Our patch does the preallocation of large pages at the time of request.
There is really nothing special like replicating PTEs (that you mentioned
below in your design) happens there. In any case,  even for IA-64 where the
TLBs are also sw controlled (we also have Hardware Page Walker that can walk
any 3rd level pt and insert the PTE in TLB.) there are almost no changes (to
be precise one additional asm instructionin the begining of handler for
shifting extra bits) in our implementation that pollute the low level TLB
fault handlers to have the knowledge of large page size in traversing the
3-level page table. (Though there are couple of other asm instructions that
are added in this low-level routine to set helping register with proper
page_size while inserting bigger TLBs).  On IA-32 obviously things fall in
place automagically as the page tables are setup as per arch.

> In your case not keeping track of the super pages in the 
> VM layer and PT layer requires to discover the large page at soft TLB 
> time by scanning PT proximity for contigous pages if we are 
> talking now 
> about the read_ahead ....
> In our case, we store the same physical address of the super page 
> in the PTEs spanning the superpage together with the page order.
> At software TLB time we simply extra the single PTE from the PT based
> on the faulting address and move it into the TLB. This 
> ofcourse works only
> for software TLBs (PwrPC, MIPS, IA64). For HW TLB (x86) the 
> PT structure
> by definition overlaps the large page size support.
> The HW TLB case can be extended to not store the same PA in 
> all the PTEs,
> but conceptually carry the superpage concept for the purpose 
> described above.
> 
I'm afraid you may be wasting a lot of extra memory by replicaitng these
PTEs(Take an example of one 4G large TLB size entry and assume there are few
hunderd processes using that same physical page.)

> We have that concept exactly the way you want it, but the dress code 
> seems to be wrong. That can be worked on.
> Our goal was in the long run 2.7 to explore the Rice approach to see
> whether it yields benefits or whether we getting down the road of 
> fragmentation reduction overhead that will kill all the 
> benefits we get
> from reduced TLB overhead.

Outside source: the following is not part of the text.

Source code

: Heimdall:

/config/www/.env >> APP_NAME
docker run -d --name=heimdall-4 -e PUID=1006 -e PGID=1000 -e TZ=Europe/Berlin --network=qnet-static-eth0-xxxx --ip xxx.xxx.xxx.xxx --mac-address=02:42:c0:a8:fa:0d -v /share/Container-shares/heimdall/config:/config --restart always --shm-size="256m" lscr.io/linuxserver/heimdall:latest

Time would tell.
> 
> But to go down this route we need the concept of a superpage 
> in the VM,
> not just at TLB time or a hack that throws these things over 
> the fence. 
> 
As others have already said that you may want to have the support of smaller
superpages in this way.  Where VM is embeded with some knowledge of
different page sizes that it can support.  Demoting and permoting pages from
one size to another (efficiently)will be very critical in the design. In my
opinion supporting the largest TLB on archs (like 256M or 4G) will need more
direct appraoch and less intrusion from kernel VM will be prefered.
Ofcourse, kernel will need to put extra checks etc. to maintain some sanity
for allowed users. 

There has already been lot of discussion on this mailing list about what is
the right approach.  Whether the new APIs are needed or something like
madvise would do it, whether kernel needs to allocate large_pages
transparently to the user or we should expose the underlying HW feature to
user land.  There are issues that favor one approach over another.  But the
bottom line is: 1) We should not break anything semantically for regular
system calls that happen to be using large TLBs and 2) The performance
advantage of this HW feature (on most of the archs I hope) is just too much
to let go without notice.  I hope we get to consensus for getting this
support in kernel ASAP.  This will benefit lot of Linux users.  (And yes I
understand that we need to do things right in kernel so that we don't make
unforeseen errors.)
> 
> > And no, I do not want separate coloring support in the 
> allocator. I think
> > coloring without superpage support is stupid and worthless (and
> > complicates the code for no good reason).
> >
> > 		Linus
> 
> That <stupid> seems premature. You are mixing the concept of 
> superpage from a TLB miss reduction perspective 
> with the concept of superpage for page coloring. 
> 
>
I have seen couple of HPC apps that try to fit (configure) in their data
sets on the L3 caches size (Like on IA-64 4M).  I think these are the apps
that really get hit hardest by lack of proper page coloring support in Linux
kernel.  The performance variation of these workloads from run to run could
be as much as 60%  And with the page coloring patch, these apps seems to be
giving consistent higher throuput (The real bad part is that once the
throughput of these workloads drop, it stays down thereafter :( )  But seems
like DavidM has enough real world data that prohibits the use of this
approach in kernel for real world scenarios.  The good part of large TLBs is
that, TLBs larger than CPU cache size will automatically get you perfect
page coloring .........for free. 

rohit

^ permalink raw reply	[flat|nested] 110+ messages in thread

* Re: large page patch (fwd) (fwd)
  2002-08-04 20:20     ` Andi Kleen
@ 2002-08-04 23:51       ` Eric W. Biederman
  0 siblings, 0 replies; 110+ messages in thread
From: Eric W. Biederman @ 2002-08-04 23:51 UTC (permalink / raw)
  To: Andi Kleen
  Cc: Andrew Morton, Hubertus Franke, David S. Miller, davidm, davidm,
	gh, Martin.Bligh, wli, linux-kernel, torvalds

Andi Kleen <ak@suse.de> writes:

> Andrew Morton <akpm@zip.com.au> writes:
> 
> > If we instead clear out 4 or 8 pages, we trash a ton of cache and
> > the chances of userspace _using_ pages 1-7 in the short-term are
> > lower.   We could clear the pages with 7,6,5,4,3,2,1,0 ordering,
> > but the cache implications of faultahead are still there.
> 
> What you could do on modern x86 and probably most other architectures as 
> well is to clear the faulted page in cache and clear the other pages
> with a non temporal write. The non temporal write will go straight
> to main memory and not pollute any caches. 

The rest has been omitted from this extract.